Nurses are not immune to food poverty, with some currently seeking assistance from food banks, the annual conference of the Irish Nurses and Midwives Organization (INMO) has heard.
Mick Schnackenberg, a general nurse in the Midlands Regional Hospital, Tullamore who proposed an emergency motion on the cost of living, said that while there had been a lot of discussion at the three day conference in Sligo about pressure in the workplace, members were not just feeling pressure at work.
Mr Schnackenberg said he personally knew of six nurses who were depending on food banks. “This is shocking in 2022. I am very angry about it,” he told attendees, including Minister for Health Stephen Donnelly.
A Galway-based nurse told delegates that staff have no disposable income for emergencies or unexpected expenses.
Sean Shaughnessy, who is a member of the INMO executive council, said some nurses and midwives were paid bimonthly and were struggling five days out from pay day. “And that is the reality.”

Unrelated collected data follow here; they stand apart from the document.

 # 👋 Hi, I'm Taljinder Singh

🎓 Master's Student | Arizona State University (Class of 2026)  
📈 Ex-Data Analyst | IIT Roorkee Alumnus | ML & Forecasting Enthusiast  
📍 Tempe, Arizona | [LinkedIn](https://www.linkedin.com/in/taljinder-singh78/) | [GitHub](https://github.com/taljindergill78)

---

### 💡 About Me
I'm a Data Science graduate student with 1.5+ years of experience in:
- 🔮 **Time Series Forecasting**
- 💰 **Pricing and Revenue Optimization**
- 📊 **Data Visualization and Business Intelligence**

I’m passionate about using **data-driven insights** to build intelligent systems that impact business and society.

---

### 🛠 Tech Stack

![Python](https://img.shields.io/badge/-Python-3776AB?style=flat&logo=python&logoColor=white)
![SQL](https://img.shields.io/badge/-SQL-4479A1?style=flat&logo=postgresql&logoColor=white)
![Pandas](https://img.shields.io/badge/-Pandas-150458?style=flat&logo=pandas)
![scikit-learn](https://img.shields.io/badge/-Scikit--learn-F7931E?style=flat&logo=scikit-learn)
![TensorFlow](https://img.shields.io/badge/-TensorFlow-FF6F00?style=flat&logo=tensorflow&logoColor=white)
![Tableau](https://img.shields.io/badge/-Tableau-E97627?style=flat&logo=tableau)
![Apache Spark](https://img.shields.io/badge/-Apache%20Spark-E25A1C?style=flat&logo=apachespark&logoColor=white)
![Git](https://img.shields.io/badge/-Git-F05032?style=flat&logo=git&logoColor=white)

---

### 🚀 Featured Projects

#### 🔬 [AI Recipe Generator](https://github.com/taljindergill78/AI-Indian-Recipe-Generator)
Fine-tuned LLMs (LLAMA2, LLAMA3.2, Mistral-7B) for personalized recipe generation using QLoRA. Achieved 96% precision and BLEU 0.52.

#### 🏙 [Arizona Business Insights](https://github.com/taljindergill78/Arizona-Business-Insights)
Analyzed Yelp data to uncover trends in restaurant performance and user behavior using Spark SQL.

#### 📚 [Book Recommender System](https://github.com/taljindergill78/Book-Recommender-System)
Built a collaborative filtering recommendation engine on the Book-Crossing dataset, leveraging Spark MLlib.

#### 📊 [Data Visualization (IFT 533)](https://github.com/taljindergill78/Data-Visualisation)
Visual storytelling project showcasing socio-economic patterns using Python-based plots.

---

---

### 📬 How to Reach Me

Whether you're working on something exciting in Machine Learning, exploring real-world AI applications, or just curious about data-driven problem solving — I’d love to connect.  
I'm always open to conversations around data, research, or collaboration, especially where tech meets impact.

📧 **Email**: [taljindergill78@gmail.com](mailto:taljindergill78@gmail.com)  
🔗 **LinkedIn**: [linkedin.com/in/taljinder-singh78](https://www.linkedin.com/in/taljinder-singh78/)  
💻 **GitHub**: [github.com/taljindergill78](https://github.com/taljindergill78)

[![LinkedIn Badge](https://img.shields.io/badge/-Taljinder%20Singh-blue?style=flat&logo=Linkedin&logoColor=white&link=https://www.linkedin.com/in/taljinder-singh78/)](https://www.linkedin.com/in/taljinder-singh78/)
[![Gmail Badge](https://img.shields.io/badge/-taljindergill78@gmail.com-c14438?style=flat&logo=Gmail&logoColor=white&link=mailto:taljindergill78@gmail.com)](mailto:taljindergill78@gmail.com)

He said he knew of one nurse, a widow with two children who had recently been “dumped” by her landlord and was weeks away from “having no house or no bed for herself and her two children”. This woman was currently navigating the system to try and get housing. She cannot afford the “extraordinary rents” nor was she able to get herself on a housing list, he said.
“So Minister, take that message back and understand that our health care workers are struggling to live, never mind work,” he added.
Mr Schnackenberg said the cost of just getting to work – especially for those working in the community – was spiraling.
Nurses and midwives were suffering the effects of inflation and facing real economic difficulties providing for themselves and their families in the current economic climate, he said. “House prices are out of control; it is not good enough that it costs close to €1,200 per month to rent a home in Tullamore, and that’s if you are lucky enough to be able to find a place to rent.”
He said had just checked and currently there were only five properties available in Tullamore to rent at the moment. “Our members, as frontline workers, spend most of their income in providing day-to-day essentials for themselves and their families must not be left to the ravages of inflation” he added.
Nurses and midwives were being hammered by steep rises in fuel costs, while electricity costs had gone through the roof, the INMO official said.
“I have colleagues who are actually forced to take days off work, to phone in sick, as they do not have money to drive to work and pay car parking fees in some hospitals. It is ludicrous.”
Asked to comment on revelations that nurses are being forced to rely on food banks, the Minister said: “We need to act. Our healthcare staff need to be able to live, they need to be able to do their job. We are facing an unprecedented pressure on inflation because of the war In Ukraine.”
The Minister said unions had wanted the pay talks due to start at the end of this year to be brought forward, and they had now been invited in next week. “So this is the Government trying to listen very carefully and respond to the very real pressures.”
Delegates unanimously backed an emergency motion calling for engagement with the ICTU Public Service Committee without delay to focus on “the real erosion of salary and purchasing power facing Irish nurses and midwives versus the 1 per cent pay adjustment that is due next October”.
They demanded a nationwide rent freeze, in order to make housing more affordable for nurses and midwives and allow them to live near their places of work. And they called for a meaningful and well-resourced Bring Them Home campaign to tackle recruitment and retention issues.
Mr Donnelly has said he understands that the HSE is now processing the €1,000 Pandemic Recognition Payment for frontline healthcare workers through its payroll system. Nurses and midwives working in the acute hospital sector are expecting the payment by the end of this month.
But INMO president Karen McGowan told the Minister that it had turned into such a protracted process it had taken the good out of the announcement. She also urged Mr Donnelly to consider extending the scheme.
“Minister, you cannot forget those who worked in GP practices or our private hospitals. Government must come up with some mechanism for those workers to be paid,” she said.
Describing the payments as “a good news story” Mr Donnelly said it paled compared to the huge amount of work the frontline workers had done in very difficult circumstances through the pandemic.